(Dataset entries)
>>>>>
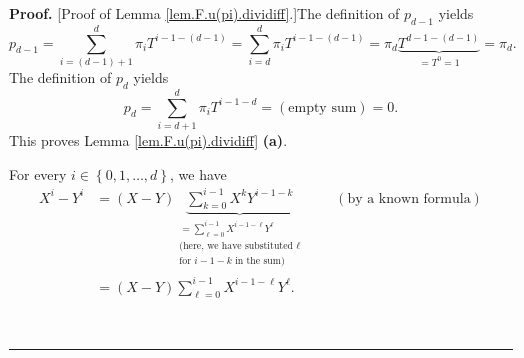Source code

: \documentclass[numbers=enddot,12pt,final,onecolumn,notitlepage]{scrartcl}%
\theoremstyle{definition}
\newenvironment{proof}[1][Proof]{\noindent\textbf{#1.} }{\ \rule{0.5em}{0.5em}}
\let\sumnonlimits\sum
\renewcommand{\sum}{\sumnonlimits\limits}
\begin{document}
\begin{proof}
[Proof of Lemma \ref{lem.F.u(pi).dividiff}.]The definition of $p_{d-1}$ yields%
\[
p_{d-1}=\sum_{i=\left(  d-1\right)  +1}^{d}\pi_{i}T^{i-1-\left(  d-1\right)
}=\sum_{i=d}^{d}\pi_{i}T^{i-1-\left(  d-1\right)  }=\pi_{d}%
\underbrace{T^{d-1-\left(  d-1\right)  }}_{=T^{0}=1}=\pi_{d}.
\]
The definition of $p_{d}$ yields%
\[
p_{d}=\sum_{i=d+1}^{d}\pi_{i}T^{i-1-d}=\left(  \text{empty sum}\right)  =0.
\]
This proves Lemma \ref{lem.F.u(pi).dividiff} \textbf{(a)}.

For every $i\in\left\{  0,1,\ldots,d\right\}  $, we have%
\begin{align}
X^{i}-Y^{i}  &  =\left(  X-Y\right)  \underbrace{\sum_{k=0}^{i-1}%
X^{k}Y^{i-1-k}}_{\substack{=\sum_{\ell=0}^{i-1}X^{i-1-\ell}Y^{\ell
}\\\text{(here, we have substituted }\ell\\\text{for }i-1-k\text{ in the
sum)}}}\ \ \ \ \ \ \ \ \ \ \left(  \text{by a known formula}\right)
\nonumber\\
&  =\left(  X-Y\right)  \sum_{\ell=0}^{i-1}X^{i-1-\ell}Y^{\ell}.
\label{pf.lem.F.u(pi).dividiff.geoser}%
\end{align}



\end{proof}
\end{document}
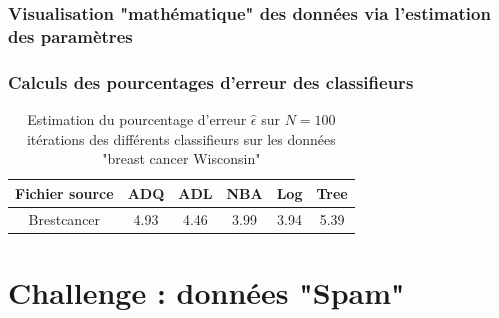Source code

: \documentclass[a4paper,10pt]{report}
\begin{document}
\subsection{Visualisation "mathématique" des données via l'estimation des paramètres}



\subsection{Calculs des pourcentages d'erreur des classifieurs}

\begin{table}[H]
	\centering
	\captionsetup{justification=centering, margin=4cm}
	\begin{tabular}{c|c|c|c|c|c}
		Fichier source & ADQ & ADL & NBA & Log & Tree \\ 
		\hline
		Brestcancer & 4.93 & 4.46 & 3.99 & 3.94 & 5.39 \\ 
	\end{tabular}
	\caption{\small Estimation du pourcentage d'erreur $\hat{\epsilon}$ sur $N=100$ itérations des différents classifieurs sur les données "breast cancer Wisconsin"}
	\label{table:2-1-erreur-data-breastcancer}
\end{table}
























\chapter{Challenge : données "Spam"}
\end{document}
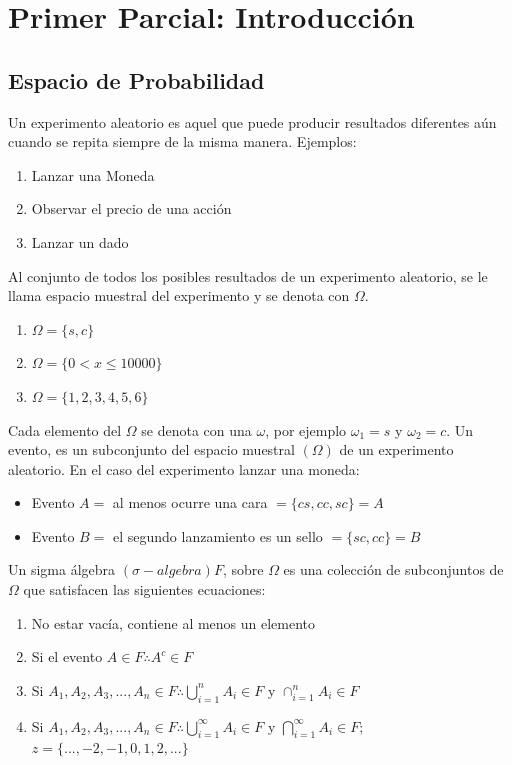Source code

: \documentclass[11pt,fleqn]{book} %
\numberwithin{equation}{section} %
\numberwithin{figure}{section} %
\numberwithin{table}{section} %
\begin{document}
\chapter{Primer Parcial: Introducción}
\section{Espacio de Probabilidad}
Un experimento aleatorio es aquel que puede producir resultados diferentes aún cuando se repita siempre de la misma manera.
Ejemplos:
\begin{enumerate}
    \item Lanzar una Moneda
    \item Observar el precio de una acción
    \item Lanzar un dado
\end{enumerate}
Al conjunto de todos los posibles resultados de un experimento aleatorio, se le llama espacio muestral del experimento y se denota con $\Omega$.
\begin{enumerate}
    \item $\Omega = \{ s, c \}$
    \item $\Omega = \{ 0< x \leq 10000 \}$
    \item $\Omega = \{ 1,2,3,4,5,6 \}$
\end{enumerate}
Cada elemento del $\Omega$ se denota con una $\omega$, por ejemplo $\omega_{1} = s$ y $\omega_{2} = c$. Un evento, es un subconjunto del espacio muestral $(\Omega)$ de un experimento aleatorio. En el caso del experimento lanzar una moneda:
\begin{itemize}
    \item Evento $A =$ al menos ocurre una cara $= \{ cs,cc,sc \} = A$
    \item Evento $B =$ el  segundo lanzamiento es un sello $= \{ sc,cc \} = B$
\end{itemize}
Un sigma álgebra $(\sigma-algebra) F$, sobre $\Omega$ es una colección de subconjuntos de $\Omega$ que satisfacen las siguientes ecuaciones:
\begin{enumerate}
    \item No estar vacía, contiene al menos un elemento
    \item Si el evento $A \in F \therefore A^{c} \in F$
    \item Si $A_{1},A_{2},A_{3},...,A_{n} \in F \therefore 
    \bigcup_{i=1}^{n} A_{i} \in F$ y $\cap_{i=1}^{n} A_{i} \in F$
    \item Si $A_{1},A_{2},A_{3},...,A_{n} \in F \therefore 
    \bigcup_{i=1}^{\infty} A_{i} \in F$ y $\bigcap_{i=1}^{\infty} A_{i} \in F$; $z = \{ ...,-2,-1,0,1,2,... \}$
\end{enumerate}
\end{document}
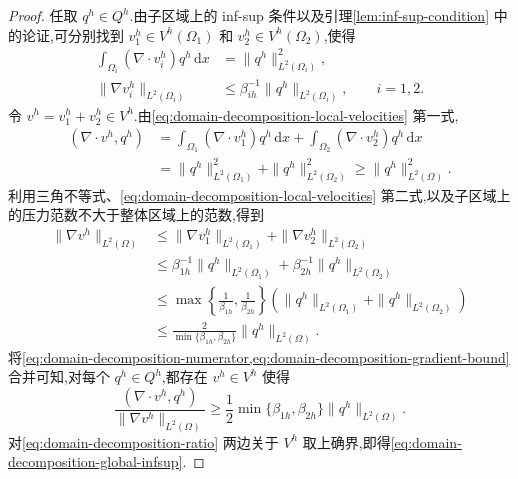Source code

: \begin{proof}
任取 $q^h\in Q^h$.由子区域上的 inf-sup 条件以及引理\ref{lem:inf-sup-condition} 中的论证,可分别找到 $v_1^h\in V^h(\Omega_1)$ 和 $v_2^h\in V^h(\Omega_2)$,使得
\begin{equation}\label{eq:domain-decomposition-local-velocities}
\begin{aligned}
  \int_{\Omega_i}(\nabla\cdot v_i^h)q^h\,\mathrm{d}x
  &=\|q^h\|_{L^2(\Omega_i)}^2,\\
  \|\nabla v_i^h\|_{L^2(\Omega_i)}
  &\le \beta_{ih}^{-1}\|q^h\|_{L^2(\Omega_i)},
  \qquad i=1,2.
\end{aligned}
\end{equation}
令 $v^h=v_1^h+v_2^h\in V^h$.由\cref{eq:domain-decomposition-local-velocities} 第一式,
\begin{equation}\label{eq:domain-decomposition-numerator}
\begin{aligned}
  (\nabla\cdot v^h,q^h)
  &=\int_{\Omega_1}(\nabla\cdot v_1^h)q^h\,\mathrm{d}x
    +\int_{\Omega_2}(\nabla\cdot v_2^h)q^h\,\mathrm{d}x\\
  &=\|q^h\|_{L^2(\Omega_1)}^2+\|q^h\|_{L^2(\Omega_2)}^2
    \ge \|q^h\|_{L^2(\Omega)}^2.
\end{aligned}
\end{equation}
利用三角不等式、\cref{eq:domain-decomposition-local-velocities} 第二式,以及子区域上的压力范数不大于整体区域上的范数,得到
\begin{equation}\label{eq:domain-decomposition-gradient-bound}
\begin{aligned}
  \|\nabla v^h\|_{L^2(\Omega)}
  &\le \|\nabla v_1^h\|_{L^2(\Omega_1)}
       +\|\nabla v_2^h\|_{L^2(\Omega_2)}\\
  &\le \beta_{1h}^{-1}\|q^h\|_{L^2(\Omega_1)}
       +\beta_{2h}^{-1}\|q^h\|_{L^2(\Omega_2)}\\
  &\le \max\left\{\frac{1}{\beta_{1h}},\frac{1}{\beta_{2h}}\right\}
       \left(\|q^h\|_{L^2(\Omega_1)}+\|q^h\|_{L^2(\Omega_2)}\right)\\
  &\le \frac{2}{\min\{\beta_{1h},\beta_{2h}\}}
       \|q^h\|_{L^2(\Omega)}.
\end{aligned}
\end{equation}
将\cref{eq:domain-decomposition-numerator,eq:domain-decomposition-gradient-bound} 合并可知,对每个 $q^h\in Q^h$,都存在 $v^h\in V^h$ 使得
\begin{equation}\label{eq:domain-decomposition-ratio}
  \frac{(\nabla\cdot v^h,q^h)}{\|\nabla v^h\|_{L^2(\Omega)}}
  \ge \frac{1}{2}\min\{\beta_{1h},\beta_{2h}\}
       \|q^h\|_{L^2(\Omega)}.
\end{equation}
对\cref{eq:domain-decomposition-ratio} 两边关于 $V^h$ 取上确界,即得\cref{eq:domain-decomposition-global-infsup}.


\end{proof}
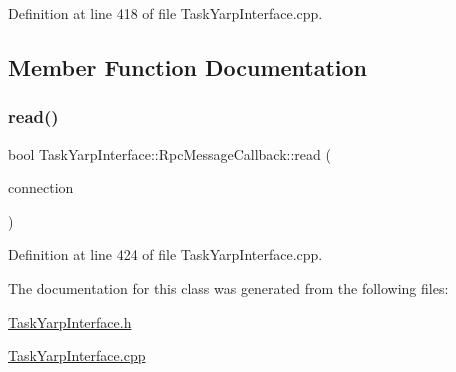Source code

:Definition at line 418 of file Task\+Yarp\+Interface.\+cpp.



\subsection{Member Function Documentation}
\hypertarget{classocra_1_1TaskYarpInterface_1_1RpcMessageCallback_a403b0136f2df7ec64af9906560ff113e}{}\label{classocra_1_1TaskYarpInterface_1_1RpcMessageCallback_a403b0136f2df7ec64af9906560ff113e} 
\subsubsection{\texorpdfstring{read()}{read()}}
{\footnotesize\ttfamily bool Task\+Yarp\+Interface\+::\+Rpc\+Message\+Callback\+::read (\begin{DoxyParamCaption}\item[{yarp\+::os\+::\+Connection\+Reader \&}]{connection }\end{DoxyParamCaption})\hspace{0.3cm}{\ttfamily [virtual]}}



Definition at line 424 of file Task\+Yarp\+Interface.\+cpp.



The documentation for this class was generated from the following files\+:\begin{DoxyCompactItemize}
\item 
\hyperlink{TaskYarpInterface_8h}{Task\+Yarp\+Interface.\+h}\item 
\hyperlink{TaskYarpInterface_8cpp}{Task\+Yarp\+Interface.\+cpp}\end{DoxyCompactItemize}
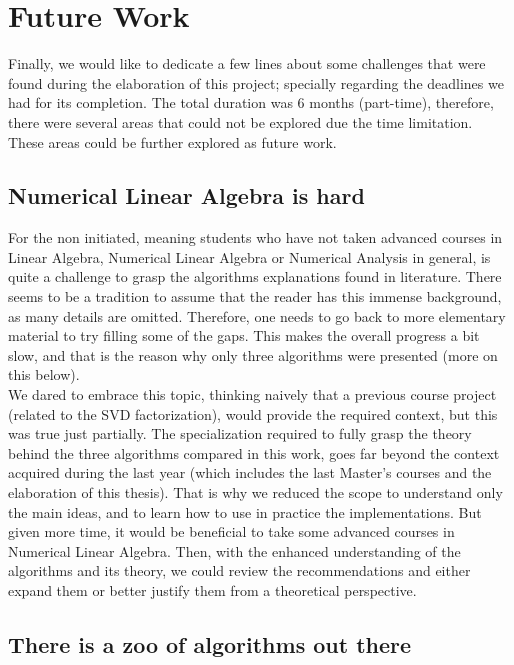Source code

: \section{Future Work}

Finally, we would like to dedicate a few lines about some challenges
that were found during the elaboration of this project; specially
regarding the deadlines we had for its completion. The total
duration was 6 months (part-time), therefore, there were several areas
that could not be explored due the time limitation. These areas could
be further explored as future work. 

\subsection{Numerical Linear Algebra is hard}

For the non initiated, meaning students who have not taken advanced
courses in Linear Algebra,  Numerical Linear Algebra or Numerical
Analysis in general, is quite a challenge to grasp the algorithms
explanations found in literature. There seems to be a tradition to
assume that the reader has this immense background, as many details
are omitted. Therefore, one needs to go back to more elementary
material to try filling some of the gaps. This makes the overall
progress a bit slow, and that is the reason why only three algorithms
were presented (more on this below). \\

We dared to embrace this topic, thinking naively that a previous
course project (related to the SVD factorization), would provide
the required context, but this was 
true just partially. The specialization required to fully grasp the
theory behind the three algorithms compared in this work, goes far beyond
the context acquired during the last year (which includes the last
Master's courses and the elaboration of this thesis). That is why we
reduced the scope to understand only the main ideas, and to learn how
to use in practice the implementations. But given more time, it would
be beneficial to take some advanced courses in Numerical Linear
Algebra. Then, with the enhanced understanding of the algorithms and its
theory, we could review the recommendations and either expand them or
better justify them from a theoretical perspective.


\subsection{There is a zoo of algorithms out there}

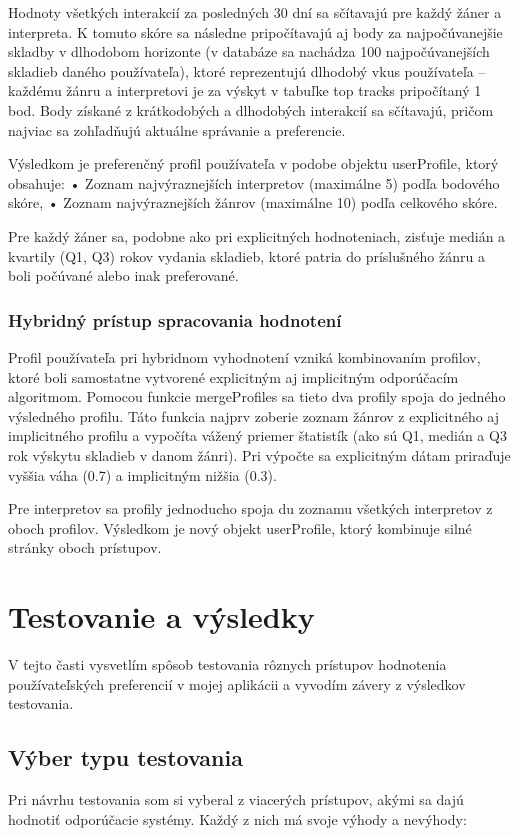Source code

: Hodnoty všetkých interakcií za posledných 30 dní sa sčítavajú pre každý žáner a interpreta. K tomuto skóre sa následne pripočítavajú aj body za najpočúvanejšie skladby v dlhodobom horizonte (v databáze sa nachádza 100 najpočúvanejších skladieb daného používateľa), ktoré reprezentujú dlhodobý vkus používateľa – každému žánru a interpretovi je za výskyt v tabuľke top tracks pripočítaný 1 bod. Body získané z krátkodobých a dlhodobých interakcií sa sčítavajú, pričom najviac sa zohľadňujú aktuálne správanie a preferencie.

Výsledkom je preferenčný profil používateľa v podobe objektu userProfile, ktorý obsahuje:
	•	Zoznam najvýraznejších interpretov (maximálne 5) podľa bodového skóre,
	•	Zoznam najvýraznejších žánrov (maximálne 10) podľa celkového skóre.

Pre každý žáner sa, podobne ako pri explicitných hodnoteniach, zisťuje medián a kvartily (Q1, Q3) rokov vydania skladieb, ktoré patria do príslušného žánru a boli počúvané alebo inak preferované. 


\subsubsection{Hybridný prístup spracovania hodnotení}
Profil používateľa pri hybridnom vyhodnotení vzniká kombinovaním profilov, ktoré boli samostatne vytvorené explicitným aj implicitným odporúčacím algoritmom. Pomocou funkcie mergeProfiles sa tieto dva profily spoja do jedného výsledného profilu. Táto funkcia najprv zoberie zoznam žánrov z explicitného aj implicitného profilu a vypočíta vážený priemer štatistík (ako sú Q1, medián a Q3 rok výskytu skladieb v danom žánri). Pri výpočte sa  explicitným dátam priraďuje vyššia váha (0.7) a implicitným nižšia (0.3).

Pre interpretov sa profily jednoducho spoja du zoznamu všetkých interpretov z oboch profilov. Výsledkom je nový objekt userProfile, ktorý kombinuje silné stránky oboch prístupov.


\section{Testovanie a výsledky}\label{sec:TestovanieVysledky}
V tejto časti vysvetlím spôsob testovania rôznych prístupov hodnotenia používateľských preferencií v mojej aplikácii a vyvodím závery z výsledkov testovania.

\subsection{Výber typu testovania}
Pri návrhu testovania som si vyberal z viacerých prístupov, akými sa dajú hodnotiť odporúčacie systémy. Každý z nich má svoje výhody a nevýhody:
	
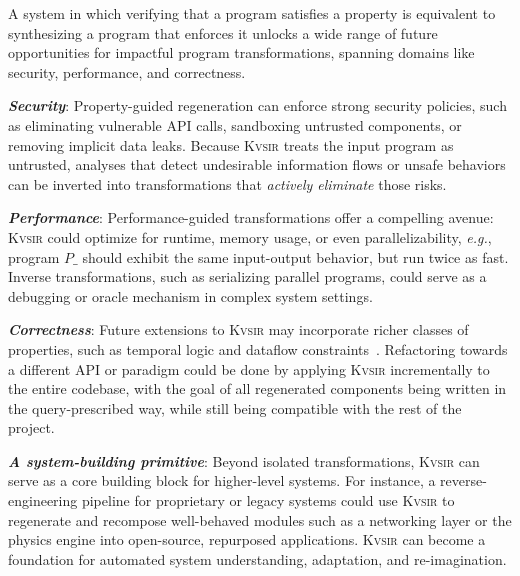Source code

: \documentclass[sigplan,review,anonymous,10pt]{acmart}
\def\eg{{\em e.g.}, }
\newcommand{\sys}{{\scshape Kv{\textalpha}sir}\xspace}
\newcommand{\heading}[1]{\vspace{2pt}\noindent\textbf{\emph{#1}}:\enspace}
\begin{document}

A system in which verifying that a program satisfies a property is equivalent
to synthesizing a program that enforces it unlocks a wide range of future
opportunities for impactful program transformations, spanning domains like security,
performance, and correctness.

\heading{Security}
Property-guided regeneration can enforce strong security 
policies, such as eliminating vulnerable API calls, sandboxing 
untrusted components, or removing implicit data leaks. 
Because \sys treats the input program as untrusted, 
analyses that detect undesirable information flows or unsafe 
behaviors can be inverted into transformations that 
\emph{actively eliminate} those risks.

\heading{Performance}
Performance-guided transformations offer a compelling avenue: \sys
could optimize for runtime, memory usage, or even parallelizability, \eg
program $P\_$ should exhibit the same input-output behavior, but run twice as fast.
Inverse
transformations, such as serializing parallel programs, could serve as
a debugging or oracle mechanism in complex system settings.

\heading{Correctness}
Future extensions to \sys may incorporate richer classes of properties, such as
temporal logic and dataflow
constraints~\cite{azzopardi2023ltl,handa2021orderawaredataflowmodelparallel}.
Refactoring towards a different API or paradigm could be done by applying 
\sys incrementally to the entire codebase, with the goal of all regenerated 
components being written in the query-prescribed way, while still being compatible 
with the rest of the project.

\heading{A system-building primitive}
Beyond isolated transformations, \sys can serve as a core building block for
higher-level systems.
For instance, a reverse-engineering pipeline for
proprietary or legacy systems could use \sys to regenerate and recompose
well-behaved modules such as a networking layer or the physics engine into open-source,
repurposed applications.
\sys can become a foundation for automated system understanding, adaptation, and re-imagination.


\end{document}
<<<<<
== WHAT IS BEING ASKED ==
Look above for the line containing "Profil používateľa pri", then write out every line from there down to the line containing "A system in", that line included, with no pictures.

== RESPONSE BELOW ==
Profil používateľa pri hybridnom vyhodnotení vzniká kombinovaním profilov, ktoré boli samostatne vytvorené explicitným aj implicitným odporúčacím algoritmom. Pomocou funkcie mergeProfiles sa tieto dva profily spoja do jedného výsledného profilu. Táto funkcia najprv zoberie zoznam žánrov z explicitného aj implicitného profilu a vypočíta vážený priemer štatistík (ako sú Q1, medián a Q3 rok výskytu skladieb v danom žánri). Pri výpočte sa  explicitným dátam priraďuje vyššia váha (0.7) a implicitným nižšia (0.3).

Pre interpretov sa profily jednoducho spoja du zoznamu všetkých interpretov z oboch profilov. Výsledkom je nový objekt userProfile, ktorý kombinuje silné stránky oboch prístupov.


\section{Testovanie a výsledky}\label{sec:TestovanieVysledky}
V tejto časti vysvetlím spôsob testovania rôznych prístupov hodnotenia používateľských preferencií v mojej aplikácii a vyvodím závery z výsledkov testovania.

\subsection{Výber typu testovania}
Pri návrhu testovania som si vyberal z viacerých prístupov, akými sa dajú hodnotiť odporúčacie systémy. Každý z nich má svoje výhody a nevýhody:
	
Source code

: \documentclass[sigplan,review,anonymous,10pt]{acmart}
\def\eg{{\em e.g.}, }
\newcommand{\sys}{{\scshape Kv{\textalpha}sir}\xspace}
\newcommand{\heading}[1]{\vspace{2pt}\noindent\textbf{\emph{#1}}:\enspace}
\begin{document}

A system in which verifying that a program satisfies a property is equivalent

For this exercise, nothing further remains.